● **TASK PROMPT**: Scan the entries for the word "safe", and copy every line where it appears.

Stored entries:

>>>

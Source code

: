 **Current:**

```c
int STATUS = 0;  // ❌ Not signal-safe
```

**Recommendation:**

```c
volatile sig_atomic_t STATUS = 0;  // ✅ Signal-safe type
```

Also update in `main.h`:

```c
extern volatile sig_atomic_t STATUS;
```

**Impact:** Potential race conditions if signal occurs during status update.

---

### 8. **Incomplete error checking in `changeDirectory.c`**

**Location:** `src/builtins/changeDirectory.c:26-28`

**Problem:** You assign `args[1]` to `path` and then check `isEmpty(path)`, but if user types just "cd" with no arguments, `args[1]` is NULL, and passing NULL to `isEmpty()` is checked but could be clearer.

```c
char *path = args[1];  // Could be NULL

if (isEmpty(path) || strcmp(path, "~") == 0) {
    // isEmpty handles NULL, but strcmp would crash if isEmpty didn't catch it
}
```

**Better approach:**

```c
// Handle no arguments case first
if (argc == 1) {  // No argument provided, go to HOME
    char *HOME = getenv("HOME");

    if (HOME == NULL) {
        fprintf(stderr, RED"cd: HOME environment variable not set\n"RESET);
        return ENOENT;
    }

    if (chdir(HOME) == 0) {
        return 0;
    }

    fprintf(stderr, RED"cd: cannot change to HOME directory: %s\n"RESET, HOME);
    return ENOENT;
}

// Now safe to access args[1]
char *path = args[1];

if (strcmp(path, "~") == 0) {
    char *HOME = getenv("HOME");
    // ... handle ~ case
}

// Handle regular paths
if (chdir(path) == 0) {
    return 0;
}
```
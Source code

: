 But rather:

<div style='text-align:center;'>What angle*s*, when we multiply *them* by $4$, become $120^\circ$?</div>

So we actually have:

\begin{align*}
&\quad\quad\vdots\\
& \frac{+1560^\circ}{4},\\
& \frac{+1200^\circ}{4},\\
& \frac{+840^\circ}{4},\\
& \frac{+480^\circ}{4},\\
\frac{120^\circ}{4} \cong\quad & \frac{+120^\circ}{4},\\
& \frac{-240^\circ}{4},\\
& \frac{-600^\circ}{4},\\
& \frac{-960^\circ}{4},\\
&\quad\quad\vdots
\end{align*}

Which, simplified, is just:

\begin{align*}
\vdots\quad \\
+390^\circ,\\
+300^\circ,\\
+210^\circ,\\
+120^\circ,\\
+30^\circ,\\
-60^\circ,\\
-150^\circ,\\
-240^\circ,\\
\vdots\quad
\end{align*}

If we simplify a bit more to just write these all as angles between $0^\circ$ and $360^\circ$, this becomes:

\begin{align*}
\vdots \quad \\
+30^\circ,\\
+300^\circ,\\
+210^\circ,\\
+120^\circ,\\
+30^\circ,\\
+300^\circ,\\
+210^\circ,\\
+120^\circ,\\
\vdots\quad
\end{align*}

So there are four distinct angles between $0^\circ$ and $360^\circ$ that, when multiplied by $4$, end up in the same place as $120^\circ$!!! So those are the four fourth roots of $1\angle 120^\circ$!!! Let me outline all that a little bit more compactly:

<<<
>>>

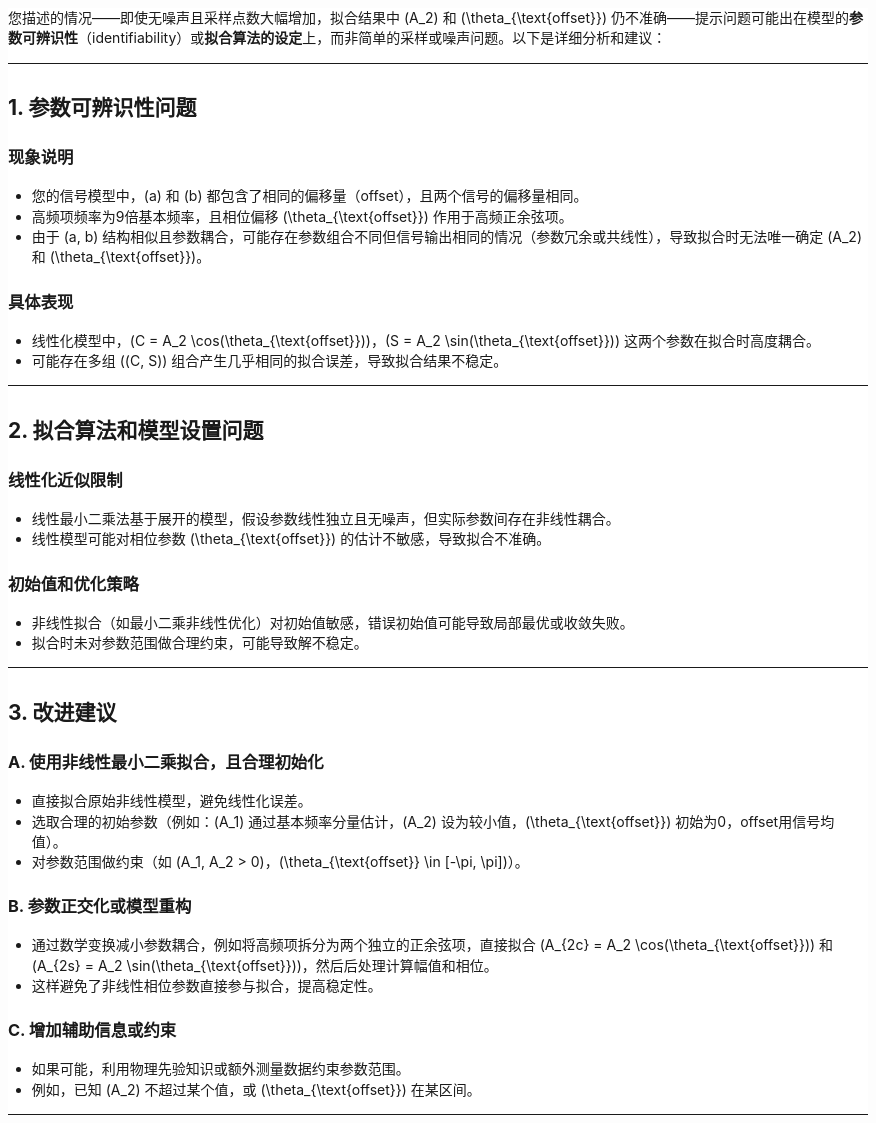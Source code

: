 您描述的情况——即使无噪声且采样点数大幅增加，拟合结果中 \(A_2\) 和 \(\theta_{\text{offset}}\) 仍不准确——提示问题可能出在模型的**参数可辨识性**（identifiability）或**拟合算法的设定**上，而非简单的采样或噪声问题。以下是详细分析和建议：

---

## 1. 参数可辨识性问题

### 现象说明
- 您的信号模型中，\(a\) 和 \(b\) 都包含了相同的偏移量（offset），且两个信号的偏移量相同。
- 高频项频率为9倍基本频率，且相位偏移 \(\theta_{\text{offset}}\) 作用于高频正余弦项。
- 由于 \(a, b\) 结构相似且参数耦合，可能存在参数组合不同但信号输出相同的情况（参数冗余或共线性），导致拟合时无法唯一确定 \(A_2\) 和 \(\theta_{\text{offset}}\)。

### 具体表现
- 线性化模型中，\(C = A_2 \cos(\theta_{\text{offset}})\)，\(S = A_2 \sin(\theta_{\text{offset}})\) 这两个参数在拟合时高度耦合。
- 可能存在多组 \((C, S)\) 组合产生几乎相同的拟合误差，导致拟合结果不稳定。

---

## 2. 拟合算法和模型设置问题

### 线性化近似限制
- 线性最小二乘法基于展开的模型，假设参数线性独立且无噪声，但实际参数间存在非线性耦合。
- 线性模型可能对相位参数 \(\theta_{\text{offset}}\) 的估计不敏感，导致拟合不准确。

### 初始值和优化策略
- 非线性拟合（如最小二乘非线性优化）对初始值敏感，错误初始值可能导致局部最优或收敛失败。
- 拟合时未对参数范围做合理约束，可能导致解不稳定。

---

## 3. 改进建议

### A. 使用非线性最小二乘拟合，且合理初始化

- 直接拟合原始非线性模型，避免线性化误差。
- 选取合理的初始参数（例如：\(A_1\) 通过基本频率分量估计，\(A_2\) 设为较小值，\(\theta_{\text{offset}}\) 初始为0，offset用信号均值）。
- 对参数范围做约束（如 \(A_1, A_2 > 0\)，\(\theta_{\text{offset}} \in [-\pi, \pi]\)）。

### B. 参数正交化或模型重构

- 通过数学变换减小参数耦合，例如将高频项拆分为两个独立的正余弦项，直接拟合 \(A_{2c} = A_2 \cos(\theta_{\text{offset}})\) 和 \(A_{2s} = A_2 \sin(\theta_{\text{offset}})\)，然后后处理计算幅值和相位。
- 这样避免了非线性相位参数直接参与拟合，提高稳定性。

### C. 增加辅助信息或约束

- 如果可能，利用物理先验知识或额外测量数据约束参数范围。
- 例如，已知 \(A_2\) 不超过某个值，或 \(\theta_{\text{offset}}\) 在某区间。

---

<<<

● **PROBLEM SOLUTION**:
int STATUS = 0;  // ❌ Not signal-safe
volatile sig_atomic_t STATUS = 0;  // ✅ Signal-safe type
// Now safe to access args[1]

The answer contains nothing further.